Il secondo prodotto che vediamo insieme è invece un blush con lo stesso sistema cushion, questa volta appartenente al brand che ha introdotto il trend anche in Europa, ossia Lancôme. Si tratta di un lancio nuovo di zecca, sebbene ci fosse già una buona dose di suspance per lo spoiler fatto sui social della creative director Lista Eldridge. I Cushion Blush Subtil seguono lo stesso design del fondotinta per quanto riguarda il packaging, e lo stesso meccanismo di applicazione che prevede l’utilizzo della spugnetta che va intinta e poi picchiettata sulle guance. Anche in questo caso ho messo alla prova il pennello per primo, ma è un metodo che vi sconsiglio in quanto si preleva decisamente troppo prodotto, e anche nel momento in cui lo si va a “scaricare” prima sulla mano non è facile dosare e distribuire bene il colore sul viso. Mi sono trovata invece molto meglio sia con le mani che con la spugnetta, anche se il colore in mio possesso – 024 Sparkling Framboise* – risulta sempre molto pieno ed evidente sulla mia carnagione. Una tecnica che ancora non ho provato ma che potrebbe essere vincente potrebbe essere quella di applicare il blush con una Beauty Blender (& simili) come si fa con il fondotinta, forse in quel caso si riuscirebbe ad alleggerire anche una sfumatura così carica…devo provare! Il prodotto in sè mi piace molto, anche se trovo l’applicazione un po’ impegnativa: il pregio più grande di questo blush è l’effetto che ha sulla pelle, ossia quello di un acquerello, un colore sfumato e diffuso che sembra essere proprio di chi lo indossa. Se possedessi un colore più chiaro risulterebbe molto più credibile anche su di me, ma immagino che su carnagioni leggermente più scure della mia questo colore sarebbe uno spettacolo.
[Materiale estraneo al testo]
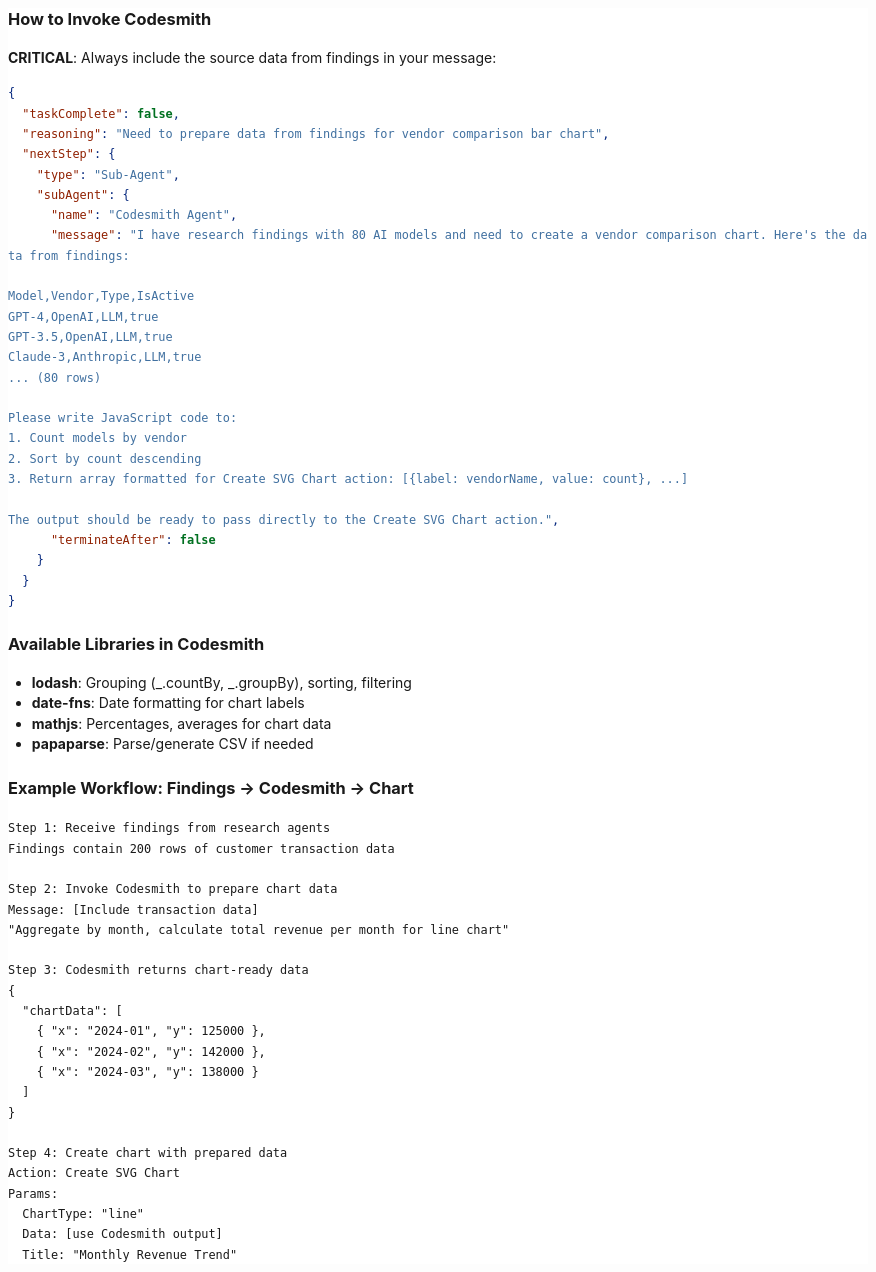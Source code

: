 ### How to Invoke Codesmith

**CRITICAL**: Always include the source data from findings in your message:

```json
{
  "taskComplete": false,
  "reasoning": "Need to prepare data from findings for vendor comparison bar chart",
  "nextStep": {
    "type": "Sub-Agent",
    "subAgent": {
      "name": "Codesmith Agent",
      "message": "I have research findings with 80 AI models and need to create a vendor comparison chart. Here's the data from findings:

Model,Vendor,Type,IsActive
GPT-4,OpenAI,LLM,true
GPT-3.5,OpenAI,LLM,true
Claude-3,Anthropic,LLM,true
... (80 rows)

Please write JavaScript code to:
1. Count models by vendor
2. Sort by count descending
3. Return array formatted for Create SVG Chart action: [{label: vendorName, value: count}, ...]

The output should be ready to pass directly to the Create SVG Chart action.",
      "terminateAfter": false
    }
  }
}
```

### Available Libraries in Codesmith

- **lodash**: Grouping (_.countBy, _.groupBy), sorting, filtering
- **date-fns**: Date formatting for chart labels
- **mathjs**: Percentages, averages for chart data
- **papaparse**: Parse/generate CSV if needed

### Example Workflow: Findings → Codesmith → Chart

```
Step 1: Receive findings from research agents
Findings contain 200 rows of customer transaction data

Step 2: Invoke Codesmith to prepare chart data
Message: [Include transaction data]
"Aggregate by month, calculate total revenue per month for line chart"

Step 3: Codesmith returns chart-ready data
{
  "chartData": [
    { "x": "2024-01", "y": 125000 },
    { "x": "2024-02", "y": 142000 },
    { "x": "2024-03", "y": 138000 }
  ]
}

Step 4: Create chart with prepared data
Action: Create SVG Chart
Params:
  ChartType: "line"
  Data: [use Codesmith output]
  Title: "Monthly Revenue Trend"
```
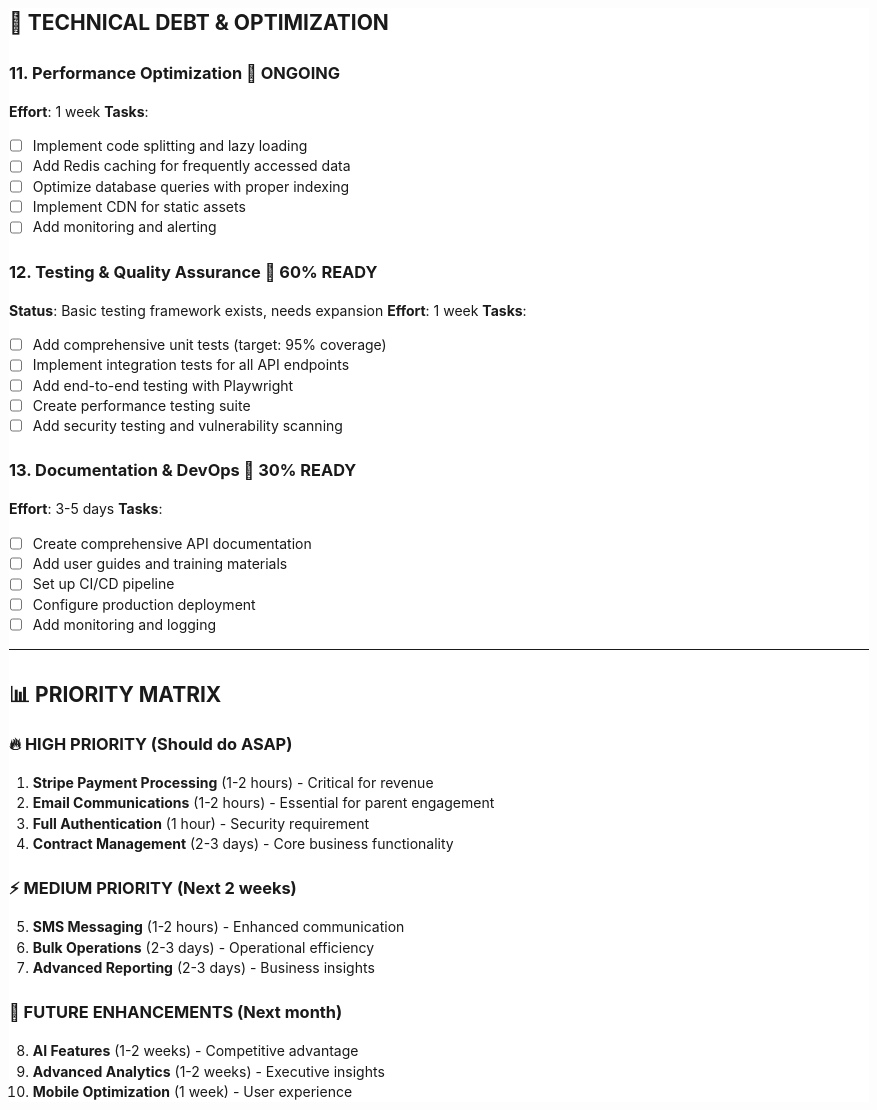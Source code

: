 
## 🔧 **TECHNICAL DEBT & OPTIMIZATION**

### **11. Performance Optimization** 🔄 **ONGOING**
**Effort**: 1 week
**Tasks**:
- [ ] Implement code splitting and lazy loading
- [ ] Add Redis caching for frequently accessed data
- [ ] Optimize database queries with proper indexing
- [ ] Implement CDN for static assets
- [ ] Add monitoring and alerting

### **12. Testing & Quality Assurance** 🔄 **60% READY**
**Status**: Basic testing framework exists, needs expansion
**Effort**: 1 week
**Tasks**:
- [ ] Add comprehensive unit tests (target: 95% coverage)
- [ ] Implement integration tests for all API endpoints
- [ ] Add end-to-end testing with Playwright
- [ ] Create performance testing suite
- [ ] Add security testing and vulnerability scanning

### **13. Documentation & DevOps** 🔄 **30% READY**
**Effort**: 3-5 days
**Tasks**:
- [ ] Create comprehensive API documentation
- [ ] Add user guides and training materials
- [ ] Set up CI/CD pipeline
- [ ] Configure production deployment
- [ ] Add monitoring and logging

---

## 📊 **PRIORITY MATRIX**

### **🔥 HIGH PRIORITY (Should do ASAP)**
1. **Stripe Payment Processing** (1-2 hours) - Critical for revenue
2. **Email Communications** (1-2 hours) - Essential for parent engagement
3. **Full Authentication** (1 hour) - Security requirement
4. **Contract Management** (2-3 days) - Core business functionality

### **⚡ MEDIUM PRIORITY (Next 2 weeks)**
5. **SMS Messaging** (1-2 hours) - Enhanced communication
6. **Bulk Operations** (2-3 days) - Operational efficiency
7. **Advanced Reporting** (2-3 days) - Business insights

### **🚀 FUTURE ENHANCEMENTS (Next month)**
8. **AI Features** (1-2 weeks) - Competitive advantage
9. **Advanced Analytics** (1-2 weeks) - Executive insights
10. **Mobile Optimization** (1 week) - User experience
lancome cushion blush swatchLa tenuta poi è pazzesca: al contrario del fondotinta, il blush resiste tranquillamente tutto il giorno senza esitazione, il che mi fa pensare che sarà un ottimo alleato per la stagione estiva. Credo che i colori proposti in totale saranno tre, di cui uno è uno splendido color albicocca che ho potuto vedere dal vivo all’evento Lancôme a cui ho partecipato il mese scorso e che penso sarebbe stato perfetto per una pelle chiara come la mia. In ogni caso vi consiglio di darci un’occhiata da vicino quando arriveranno in profumeria: il concept è delizioso e la qualità è ottima. Sicuramente si tratta di un prodotto che richiede qualche attenzione in più rispetto ad un classico fard in polvere, ma penso che sia un buon compromesso vista la resa e la durata.

In definitiva, cosa possiamo dire di questi nuovi protagonisti del panorama Beauty? Sicuramente il trend del cushion è innovativo, intrigante e anche divertente se vogliamo; detto ciò, di sicuro non è una tipologia di prodotto universale: per quanto riguarda il fondotinta, lo vedo molto più adatto a una pelle tendenzialmente secca, senza particolari imperfezioni che vuole semplicemente un velo di colore da applicare velocemente e che sia comodo da ritoccare durante la giornata. Il blush è già più democratico, nel senso che lo può usare chiunque, indipendentemente dal tipo di pelle. Una volta trovato il metodo di stesura più pratico diventa un alleato imbattibile in ogni stagione: durata eccezionale, finish acquarellato e naturale, insomma, un vero e proprio gioiello! Sono sicura che di cushion ne sentiremo parlare ancora per un po’, ormai è un formato che ha inglobato un po’ di tutto, dai rossetti agli illuminanti sembra che qualunque cosa sia adattabile a questa moda! Ma ditemi un po’, voi ne siete attratti? Pensate che sia semplicemente un’ossessione passeggera o trovate che sia effettivamente una rivoluzione in ambito cosmetico? 

cushion

* Il prodotto contrassegnato da asterisco è un omaggio da parte dell’azienda; non sono stata pagata per parlarne e la mia opinione in merito non è assolutamente influenzata dalla sua provenienza.